What he doesn’t do: He doesn’t give her space. He doesn’t listen to her when she says she doesn’t want to marry him, or anyone else, because “I don’t want you to touch me! Everything’s dirty, filthy and dirty.” He doesn’t respect her wishes and her needs, instead making Ann’s attack all about him—how he’s angry and he’s sad. “We’re going to be married, right away. I want you. I want to live with you. I want to have kids with you. We can be happy like other people!,” he says, while grabbing and shaking the woman who was raped a few days (if that!) prior. Granted, the woman he loves being raped is going to have an emotional impact on Jim, too. But taking his anguish out on Ann, yelling at her to shut up when she tells him that he’ll never be able to look at her without thinking about what happened, is grade A shit behavior, and Outrage presents it as such.
And here’s the thing: How many times in classic Hollywood movies do we see a leading man grabbing and shaking a woman, expressing the “violence of his affections” physically as well as verbally? Hell, Jimmy Stewart did it in It’s a Wonderful Life, and he’s Jimmy Stewart. How many swoonworthy classic romances have men casually asserting their “daddy knows best” authority over a woman (*cough*CaryGrantinHisGirlFriday*cough*CaryGrantinPhiladelphiaStory*), and we just kind of have to wince our way through it because, well… it was a different time.
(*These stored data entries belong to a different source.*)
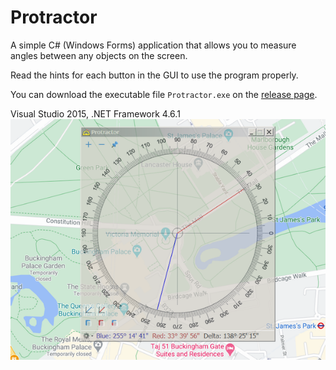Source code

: # Protractor

A simple C# (Windows Forms) application that allows you to measure angles between any objects on the screen.

Read the hints for each button in the GUI to use the program properly.

You can download the executable file `Protractor.exe` on the [release page](https://github.com/ap13ski/Protractor/releases/tag/v1.0). 

Visual Studio 2015, .NET Framework 4.6.1
![Screenshot](protractor.png)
Outrage shoots that shit right the hell down, and it was made in 1950. Now, in 2016, we’re living in a time when rape is frequently tossed into TV shows for its shock value, with little or no thought put into the emotional consequences of sexual assault. And here we have a movie where a full hour of its one hour and fifteen minute running time is devoted entirely to a woman recovering from being raped. Not that everything was all sunshine and rainbows in 1950, for women and otherwise; Roe v. Wade was still 23 years in the future, and Brown v the Board of Education wouldn’t order the desegregation of schools for another four. But in this one area, Outrage wasn’t just ahead of its time. It’s ahead of ours.
Ida. Christing. Lupino.
Now for the bad news. Outrage, as far as I can tell, is impossible to get on home video. It runs on TCM occasionally. IMDB lists Outrage’s DVD distributor as Olive Films, but it’s not listed on their website; when I asked them whether there are any plans for release, they said that “we don’t discuss any titles we do or don’t have unless they’ve been announced by us,” so it’s a shrug there. The easiest way to watch Outrage is on YouTube, where it’s available in its entirety. The quality’s not great, but it’s what we have.
Several of Lupino’s directorial efforts are available on Amazon Instant Video, including 1953 films The Bigamist (free on Amazon Prime) and The Hitch-Hiker; together, they mark Lupino as the only female film noir director of the era. (Neither film, it is worth noting, features a femme fatale.) Later in her career, Lupino also directed season five Twilight Zone episode “The Mask,” which is available on Netflix.